_Exercise aim_:
Would you retype every line below without changing anything?

Excerpts from a dataset:
● ● ● ● ● ● ●
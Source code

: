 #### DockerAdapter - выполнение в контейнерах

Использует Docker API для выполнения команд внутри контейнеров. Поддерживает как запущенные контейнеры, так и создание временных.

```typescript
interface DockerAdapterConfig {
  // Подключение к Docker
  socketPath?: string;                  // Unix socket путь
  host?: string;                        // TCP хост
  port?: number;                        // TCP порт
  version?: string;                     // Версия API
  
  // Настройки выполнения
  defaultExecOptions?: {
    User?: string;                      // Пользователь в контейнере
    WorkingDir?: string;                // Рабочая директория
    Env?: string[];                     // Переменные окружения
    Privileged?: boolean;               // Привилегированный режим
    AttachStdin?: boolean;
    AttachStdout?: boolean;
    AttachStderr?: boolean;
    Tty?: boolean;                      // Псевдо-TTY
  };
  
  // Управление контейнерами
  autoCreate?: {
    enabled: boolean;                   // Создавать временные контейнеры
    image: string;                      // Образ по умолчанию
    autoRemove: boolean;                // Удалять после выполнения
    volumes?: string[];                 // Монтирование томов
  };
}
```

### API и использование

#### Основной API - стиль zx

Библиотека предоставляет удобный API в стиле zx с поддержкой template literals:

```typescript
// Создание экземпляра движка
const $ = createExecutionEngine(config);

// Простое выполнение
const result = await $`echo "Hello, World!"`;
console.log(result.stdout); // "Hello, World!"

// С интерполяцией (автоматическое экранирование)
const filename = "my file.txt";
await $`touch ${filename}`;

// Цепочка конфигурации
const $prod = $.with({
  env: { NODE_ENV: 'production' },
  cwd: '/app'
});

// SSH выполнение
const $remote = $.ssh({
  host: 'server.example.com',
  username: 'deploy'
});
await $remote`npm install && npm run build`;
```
● ● ● ● ● ● ●
_Answer to the problem_:
Source code

: #### DockerAdapter - выполнение в контейнерах

Использует Docker API для выполнения команд внутри контейнеров. Поддерживает как запущенные контейнеры, так и создание временных.

```typescript
interface DockerAdapterConfig {
  // Подключение к Docker
  socketPath?: string;                  // Unix socket путь
  host?: string;                        // TCP хост
  port?: number;                        // TCP порт
  version?: string;                     // Версия API
  
  // Настройки выполнения
  defaultExecOptions?: {
    User?: string;                      // Пользователь в контейнере
    WorkingDir?: string;                // Рабочая директория
    Env?: string[];                     // Переменные окружения
    Privileged?: boolean;               // Привилегированный режим
    AttachStdin?: boolean;
    AttachStdout?: boolean;
    AttachStderr?: boolean;
    Tty?: boolean;                      // Псевдо-TTY
  };
  
  // Управление контейнерами
  autoCreate?: {
    enabled: boolean;                   // Создавать временные контейнеры
    image: string;                      // Образ по умолчанию
    autoRemove: boolean;                // Удалять после выполнения
    volumes?: string[];                 // Монтирование томов
  };
}
```

### API и использование

#### Основной API - стиль zx

Библиотека предоставляет удобный API в стиле zx с поддержкой template literals:

```typescript
// Создание экземпляра движка
const $ = createExecutionEngine(config);

// Простое выполнение
const result = await $`echo "Hello, World!"`;
console.log(result.stdout); // "Hello, World!"

// С интерполяцией (автоматическое экранирование)
const filename = "my file.txt";
await $`touch ${filename}`;

// Цепочка конфигурации
const $prod = $.with({
  env: { NODE_ENV: 'production' },
  cwd: '/app'
});

// SSH выполнение
const $remote = $.ssh({
  host: 'server.example.com',
  username: 'deploy'
});
await $remote`npm install && npm run build`;
```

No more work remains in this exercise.